# [WORK REQUEST]
Give back, unchanged, each line from the one containing "##### 🧑‍🎓: Internships offered" through the last line of the entries below.

# [DATA IN THIS EXERCISE]
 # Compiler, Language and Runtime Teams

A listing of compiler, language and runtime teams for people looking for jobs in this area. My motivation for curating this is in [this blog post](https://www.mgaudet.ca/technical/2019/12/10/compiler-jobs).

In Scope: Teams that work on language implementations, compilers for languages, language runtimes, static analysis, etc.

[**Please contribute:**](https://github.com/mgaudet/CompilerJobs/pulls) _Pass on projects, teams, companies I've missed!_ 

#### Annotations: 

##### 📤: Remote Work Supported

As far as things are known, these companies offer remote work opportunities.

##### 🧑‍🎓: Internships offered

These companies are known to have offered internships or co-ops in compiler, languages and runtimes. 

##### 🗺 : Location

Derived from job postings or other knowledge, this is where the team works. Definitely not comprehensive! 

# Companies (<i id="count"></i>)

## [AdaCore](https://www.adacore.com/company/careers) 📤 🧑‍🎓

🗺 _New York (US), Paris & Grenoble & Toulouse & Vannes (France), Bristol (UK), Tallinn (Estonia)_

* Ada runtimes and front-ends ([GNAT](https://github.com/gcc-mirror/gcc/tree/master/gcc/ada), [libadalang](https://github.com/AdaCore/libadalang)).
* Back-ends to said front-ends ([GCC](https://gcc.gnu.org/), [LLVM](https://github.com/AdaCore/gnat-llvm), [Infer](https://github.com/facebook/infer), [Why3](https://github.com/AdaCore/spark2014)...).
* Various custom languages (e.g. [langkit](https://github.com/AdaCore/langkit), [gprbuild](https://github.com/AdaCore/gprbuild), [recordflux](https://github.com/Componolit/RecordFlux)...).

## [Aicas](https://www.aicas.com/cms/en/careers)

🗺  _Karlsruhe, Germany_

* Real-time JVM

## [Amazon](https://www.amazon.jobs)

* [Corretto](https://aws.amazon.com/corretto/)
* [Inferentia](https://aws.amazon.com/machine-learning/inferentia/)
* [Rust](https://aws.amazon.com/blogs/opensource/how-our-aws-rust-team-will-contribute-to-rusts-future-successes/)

# [RESPONSE AREA]
##### 🧑‍🎓: Internships offered

These companies are known to have offered internships or co-ops in compiler, languages and runtimes. 

##### 🗺 : Location

Derived from job postings or other knowledge, this is where the team works. Definitely not comprehensive! 

# Companies (<i id="count"></i>)

## [AdaCore](https://www.adacore.com/company/careers) 📤 🧑‍🎓

🗺 _New York (US), Paris & Grenoble & Toulouse & Vannes (France), Bristol (UK), Tallinn (Estonia)_

* Ada runtimes and front-ends ([GNAT](https://github.com/gcc-mirror/gcc/tree/master/gcc/ada), [libadalang](https://github.com/AdaCore/libadalang)).
* Back-ends to said front-ends ([GCC](https://gcc.gnu.org/), [LLVM](https://github.com/AdaCore/gnat-llvm), [Infer](https://github.com/facebook/infer), [Why3](https://github.com/AdaCore/spark2014)...).
* Various custom languages (e.g. [langkit](https://github.com/AdaCore/langkit), [gprbuild](https://github.com/AdaCore/gprbuild), [recordflux](https://github.com/Componolit/RecordFlux)...).

## [Aicas](https://www.aicas.com/cms/en/careers)

🗺  _Karlsruhe, Germany_

* Real-time JVM

## [Amazon](https://www.amazon.jobs)

* [Corretto](https://aws.amazon.com/corretto/)
* [Inferentia](https://aws.amazon.com/machine-learning/inferentia/)
* [Rust](https://aws.amazon.com/blogs/opensource/how-our-aws-rust-team-will-contribute-to-rusts-future-successes/)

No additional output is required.